• **ACTION ITEM**: From the entries below, list each line with "nopagebreak".

[DATA EXCERPTS]

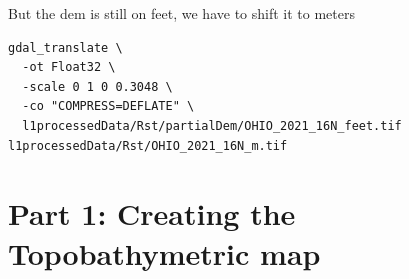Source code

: \documentclass[11pt, a4paper]{article}
\begin{document}
But the dem is still on feet, we have to shift it to meters

\begin{lstlisting}[style=bashdark, title={Linux Terminal Session}]
gdal_translate \
  -ot Float32 \
  -scale 0 1 0 0.3048 \
  -co "COMPRESS=DEFLATE" \
  l1processedData/Rst/partialDem/OHIO_2021_16N_feet.tif l1processedData/Rst/OHIO_2021_16N_m.tif
\end{lstlisting}

\section{Part 1: Creating the Topobathymetric map}
\end{document}
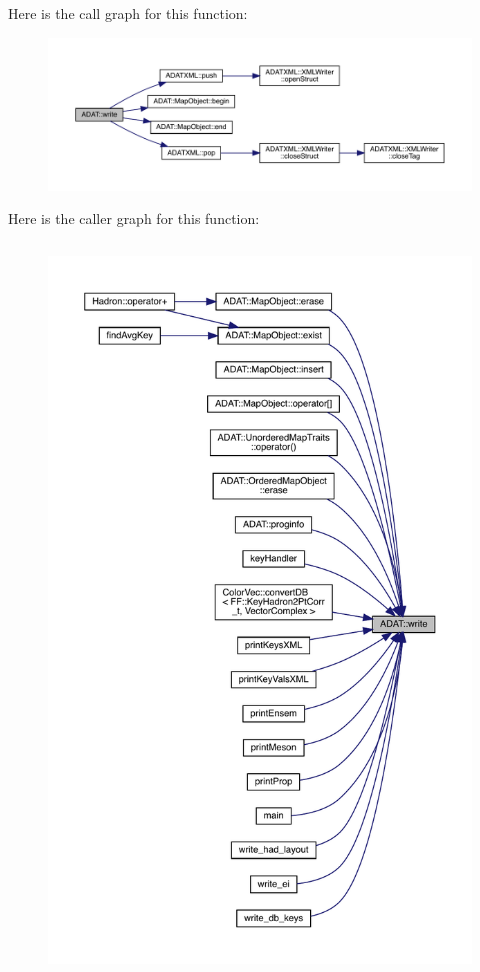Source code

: Here is the call graph for this function\+:\nopagebreak
\begin{figure}[H]
\begin{center}
\leavevmode
\includegraphics[width=350pt]{d5/d0d/namespaceADAT_a38920c20e5e4ccb234f9a05e436a4faa_cgraph}
\end{center}
\end{figure}
Here is the caller graph for this function\+:
\nopagebreak
\begin{figure}[H]
\begin{center}
\leavevmode
\includegraphics[height=550pt]{d5/d0d/namespaceADAT_a38920c20e5e4ccb234f9a05e436a4faa_icgraph}
\end{center}
\end{figure}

[/DATA EXCERPTS]

• **SOLUTION FOR THIS PROBLEM**:
: Here is the call graph for this function\+:\nopagebreak
\nopagebreak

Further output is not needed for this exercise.